Farmers are caught in the middle of concentration in the agriculture sector. Increasingly fewer corporations control both the purchase and processing of livestock, poultry and other agricultural products and the supply to farmers of agricultural inputs. At the morning session of the Iowa workshop, farmers will have the opportunity to tell USDA Secretary Tom Vilsack and U.S. Assistant Attorney General Christine Varney about the decreasing ability for farmers to contract on fair terms with processors, to buy seed and other inputs at a reasonable price, and to get access to markets and a reasonable price for their products. Iowa Senators Tom Harkin and Chuck Grassley are tentatively scheduled to participate in the morning session, along with Iowa state officials. Both Senators support stronger protections for farmers and ranchers in federal laws that regulate livestock and poultry markets. The farmers participating in this morning roundtable session will be named in a future announcement.

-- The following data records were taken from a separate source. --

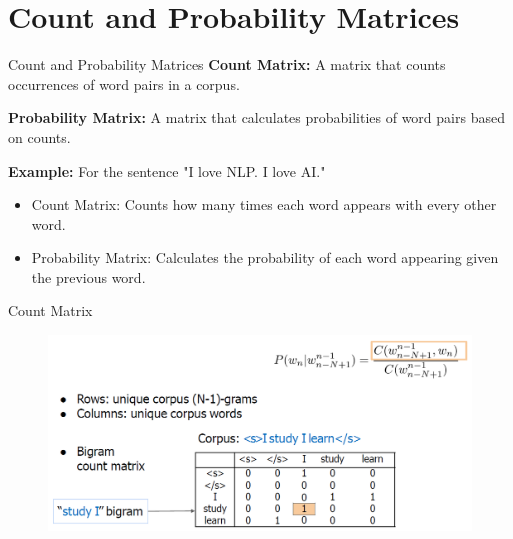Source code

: \section{Count and Probability Matrices}
\begin{frame}{Count and Probability Matrices}
    \textbf{Count Matrix:} A matrix that counts occurrences of word pairs in a corpus.
    
    \vspace{1em}
    \textbf{Probability Matrix:} A matrix that calculates probabilities of word pairs based on counts.
    
    \vspace{1em}
    \textbf{Example:} For the sentence "I love NLP. I love AI."
    \begin{itemize}
        \item Count Matrix: Counts how many times each word appears with every other word.
        \item Probability Matrix: Calculates the probability of each word appearing given the previous word.
    \end{itemize}
\end{frame}

\begin{frame}{Count Matrix}
    \begin{figure}
        \centering
        \includegraphics[height=0.8\textheight,width=1\textwidth,keepaspectratio]{images/nlp-intro/count-matrix.png}
    \end{figure}
\end{frame}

The afternoon panel on competition in the seed industry will include a representative from the Monsanto Company, which is rapidly buying up much of the world’s seed resources, and a representative from the American Antitrust Institute, which recently released a detailed report on Monsanto’s dominance. Another afternoon panel on agricultural trends includes Professor Mary Hendrickson from the University of Missouri, who has conducted long-term research on consolidation of firms in livestock and poultry sectors and in the retail food sector.
The Obama Administration announced last August that it was concerned about the impacts of the concentration of power in the agricultural sector on food costs, the effect of agricultural regulatory statutes or other applicable laws and programs on competition, issues relating to patent and intellectual property affecting agricultural marketing or production, and the impact on farmers of market practices such as price spreads, forward contracts, packer ownership of livestock before slaughter, market transparency, and increasing retailer concentration.
NSAC supported comprehensive reform in the 2008 Farm Bill of the Packers and Stockyards Act and the Agricultural Fair Practices Act, the laws that govern market relations in the agricultural sector. A new Livestock Title in the Farm Bill included a few important reforms, which are described in our NSAC Grassroots Guide to the 2008 Farm Bill, but other reforms, which will be examined in depth at the upcoming workshops, were left on the table.
The 2008 Farm Bill also directed USDA to issue an important proposed rulemaking on unfair market preferences and on agricultural contract reforms. The proposed rule will be issued for public comment by USDA in the near future, probably fairly soon after the March 12 hearing in Iowa. NSAC will be alerting readers to the publication of that rule and will provide analysis and possible talking points for public comment.